An exact copy of every entry is needed, with no images.

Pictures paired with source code
══════════════════════════════

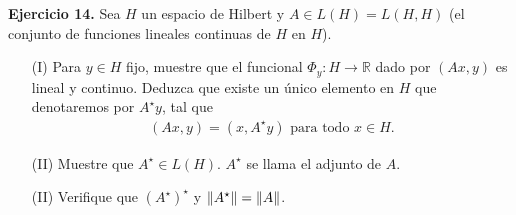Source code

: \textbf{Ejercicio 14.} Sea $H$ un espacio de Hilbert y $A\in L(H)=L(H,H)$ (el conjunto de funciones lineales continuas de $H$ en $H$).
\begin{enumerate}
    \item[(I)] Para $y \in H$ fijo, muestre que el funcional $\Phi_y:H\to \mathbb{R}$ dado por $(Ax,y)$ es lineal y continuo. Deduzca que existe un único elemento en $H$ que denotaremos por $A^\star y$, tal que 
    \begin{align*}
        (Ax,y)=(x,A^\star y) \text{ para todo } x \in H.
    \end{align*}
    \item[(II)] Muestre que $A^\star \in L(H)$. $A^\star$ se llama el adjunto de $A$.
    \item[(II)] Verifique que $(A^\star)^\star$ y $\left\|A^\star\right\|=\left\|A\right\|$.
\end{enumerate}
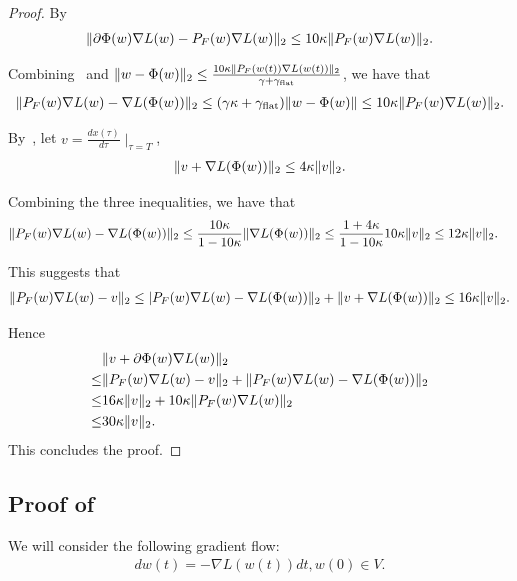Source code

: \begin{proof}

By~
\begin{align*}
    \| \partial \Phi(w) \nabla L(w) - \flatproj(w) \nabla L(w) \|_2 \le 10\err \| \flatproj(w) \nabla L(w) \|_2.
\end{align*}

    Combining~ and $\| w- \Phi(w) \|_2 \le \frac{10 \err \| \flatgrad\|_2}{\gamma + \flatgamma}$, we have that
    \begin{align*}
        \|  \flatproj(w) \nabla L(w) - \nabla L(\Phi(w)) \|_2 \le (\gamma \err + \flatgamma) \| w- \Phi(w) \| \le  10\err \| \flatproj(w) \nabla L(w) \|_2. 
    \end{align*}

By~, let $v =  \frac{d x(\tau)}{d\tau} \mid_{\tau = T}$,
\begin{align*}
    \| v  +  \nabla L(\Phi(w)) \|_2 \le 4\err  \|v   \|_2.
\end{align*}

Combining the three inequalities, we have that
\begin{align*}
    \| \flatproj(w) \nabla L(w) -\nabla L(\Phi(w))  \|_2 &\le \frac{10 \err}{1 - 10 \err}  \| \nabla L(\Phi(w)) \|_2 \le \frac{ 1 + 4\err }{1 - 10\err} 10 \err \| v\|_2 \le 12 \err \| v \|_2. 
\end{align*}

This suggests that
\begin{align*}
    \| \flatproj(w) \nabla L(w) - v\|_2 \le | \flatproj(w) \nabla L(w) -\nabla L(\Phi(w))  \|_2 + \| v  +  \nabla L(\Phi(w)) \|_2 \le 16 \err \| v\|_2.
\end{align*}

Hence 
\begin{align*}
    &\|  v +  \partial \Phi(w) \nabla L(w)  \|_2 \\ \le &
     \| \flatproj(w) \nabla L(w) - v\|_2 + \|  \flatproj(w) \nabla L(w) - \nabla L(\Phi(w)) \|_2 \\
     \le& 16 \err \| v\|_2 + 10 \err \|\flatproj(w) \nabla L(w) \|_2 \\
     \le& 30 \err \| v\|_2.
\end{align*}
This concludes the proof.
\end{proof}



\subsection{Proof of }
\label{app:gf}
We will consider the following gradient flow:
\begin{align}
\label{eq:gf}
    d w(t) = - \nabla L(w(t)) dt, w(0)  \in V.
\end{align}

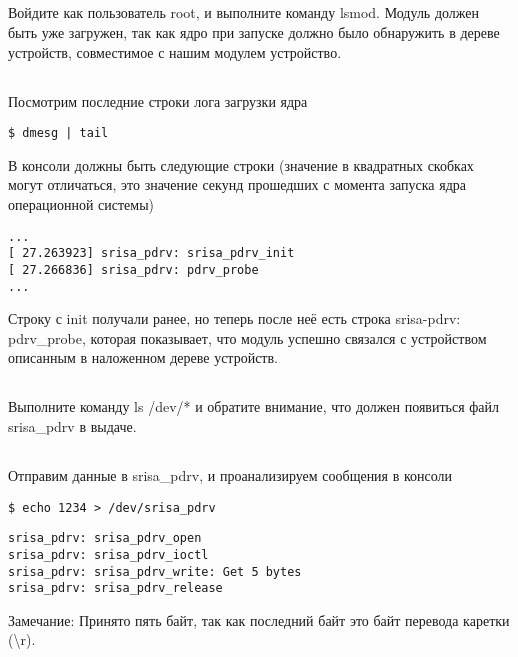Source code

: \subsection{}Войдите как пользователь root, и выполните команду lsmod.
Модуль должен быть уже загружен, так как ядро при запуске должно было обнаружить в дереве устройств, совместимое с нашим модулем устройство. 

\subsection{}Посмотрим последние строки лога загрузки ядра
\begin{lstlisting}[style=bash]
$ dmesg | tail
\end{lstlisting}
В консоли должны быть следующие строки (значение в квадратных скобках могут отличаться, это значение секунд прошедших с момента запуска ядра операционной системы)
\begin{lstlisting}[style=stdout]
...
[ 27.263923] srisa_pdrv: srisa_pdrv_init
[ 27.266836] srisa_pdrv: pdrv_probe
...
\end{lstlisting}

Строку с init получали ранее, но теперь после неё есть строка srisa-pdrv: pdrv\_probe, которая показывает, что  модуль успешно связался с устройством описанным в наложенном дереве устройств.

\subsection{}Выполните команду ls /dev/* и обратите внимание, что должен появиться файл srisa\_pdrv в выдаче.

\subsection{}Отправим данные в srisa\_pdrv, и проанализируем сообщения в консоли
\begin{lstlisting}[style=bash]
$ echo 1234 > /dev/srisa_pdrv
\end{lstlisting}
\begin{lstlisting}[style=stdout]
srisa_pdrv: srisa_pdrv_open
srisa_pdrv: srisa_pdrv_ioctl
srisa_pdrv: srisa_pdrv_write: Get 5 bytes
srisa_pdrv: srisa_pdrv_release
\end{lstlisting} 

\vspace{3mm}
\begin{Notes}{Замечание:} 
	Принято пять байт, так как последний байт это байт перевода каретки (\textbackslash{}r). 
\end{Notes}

══════════════════════════════

Solved problem
Source code

: \textbf{Ejercicio 14.} Sea $H$ un espacio de Hilbert y $A\in L(H)=L(H,H)$ (el conjunto de funciones lineales continuas de $H$ en $H$).
\begin{enumerate}
    \item[(I)] Para $y \in H$ fijo, muestre que el funcional $\Phi_y:H\to \mathbb{R}$ dado por $(Ax,y)$ es lineal y continuo. Deduzca que existe un único elemento en $H$ que denotaremos por $A^\star y$, tal que 
    \begin{align*}
        (Ax,y)=(x,A^\star y) \text{ para todo } x \in H.
    \end{align*}
    \item[(II)] Muestre que $A^\star \in L(H)$. $A^\star$ se llama el adjunto de $A$.
    \item[(II)] Verifique que $(A^\star)^\star$ y $\left\|A^\star\right\|=\left\|A\right\|$.
\end{enumerate}
Source code

: \begin{proof}

By~
\begin{align*}
    \| \partial \Phi(w) \nabla L(w) - \flatproj(w) \nabla L(w) \|_2 \le 10\err \| \flatproj(w) \nabla L(w) \|_2.
\end{align*}

    Combining~ and $\| w- \Phi(w) \|_2 \le \frac{10 \err \| \flatgrad\|_2}{\gamma + \flatgamma}$, we have that
    \begin{align*}
        \|  \flatproj(w) \nabla L(w) - \nabla L(\Phi(w)) \|_2 \le (\gamma \err + \flatgamma) \| w- \Phi(w) \| \le  10\err \| \flatproj(w) \nabla L(w) \|_2. 
    \end{align*}

By~, let $v =  \frac{d x(\tau)}{d\tau} \mid_{\tau = T}$,
\begin{align*}
    \| v  +  \nabla L(\Phi(w)) \|_2 \le 4\err  \|v   \|_2.
\end{align*}

Combining the three inequalities, we have that
\begin{align*}
    \| \flatproj(w) \nabla L(w) -\nabla L(\Phi(w))  \|_2 &\le \frac{10 \err}{1 - 10 \err}  \| \nabla L(\Phi(w)) \|_2 \le \frac{ 1 + 4\err }{1 - 10\err} 10 \err \| v\|_2 \le 12 \err \| v \|_2. 
\end{align*}

This suggests that
\begin{align*}
    \| \flatproj(w) \nabla L(w) - v\|_2 \le | \flatproj(w) \nabla L(w) -\nabla L(\Phi(w))  \|_2 + \| v  +  \nabla L(\Phi(w)) \|_2 \le 16 \err \| v\|_2.
\end{align*}

Hence 
\begin{align*}
    &\|  v +  \partial \Phi(w) \nabla L(w)  \|_2 \\ \le &
     \| \flatproj(w) \nabla L(w) - v\|_2 + \|  \flatproj(w) \nabla L(w) - \nabla L(\Phi(w)) \|_2 \\
     \le& 16 \err \| v\|_2 + 10 \err \|\flatproj(w) \nabla L(w) \|_2 \\
     \le& 30 \err \| v\|_2.
\end{align*}
This concludes the proof.
\end{proof}



\subsection{Proof of }
\label{app:gf}
We will consider the following gradient flow:
\begin{align}
\label{eq:gf}
    d w(t) = - \nabla L(w(t)) dt, w(0)  \in V.
\end{align}

Source code

: \subsection{}Войдите как пользователь root, и выполните команду lsmod.
Модуль должен быть уже загружен, так как ядро при запуске должно было обнаружить в дереве устройств, совместимое с нашим модулем устройство. 

\subsection{}Посмотрим последние строки лога загрузки ядра
\begin{lstlisting}[style=bash]
$ dmesg | tail
\end{lstlisting}
В консоли должны быть следующие строки (значение в квадратных скобках могут отличаться, это значение секунд прошедших с момента запуска ядра операционной системы)
\begin{lstlisting}[style=stdout]
...
[ 27.263923] srisa_pdrv: srisa_pdrv_init
[ 27.266836] srisa_pdrv: pdrv_probe
...
\end{lstlisting}

Строку с init получали ранее, но теперь после неё есть строка srisa-pdrv: pdrv\_probe, которая показывает, что  модуль успешно связался с устройством описанным в наложенном дереве устройств.

\subsection{}Выполните команду ls /dev/* и обратите внимание, что должен появиться файл srisa\_pdrv в выдаче.

\subsection{}Отправим данные в srisa\_pdrv, и проанализируем сообщения в консоли
\begin{lstlisting}[style=bash]
$ echo 1234 > /dev/srisa_pdrv
\end{lstlisting}
\begin{lstlisting}[style=stdout]
srisa_pdrv: srisa_pdrv_open
srisa_pdrv: srisa_pdrv_ioctl
srisa_pdrv: srisa_pdrv_write: Get 5 bytes
srisa_pdrv: srisa_pdrv_release
\end{lstlisting} 

\vspace{3mm}
\begin{Notes}{Замечание:} 
	Принято пять байт, так как последний байт это байт перевода каретки (\textbackslash{}r). 
\end{Notes}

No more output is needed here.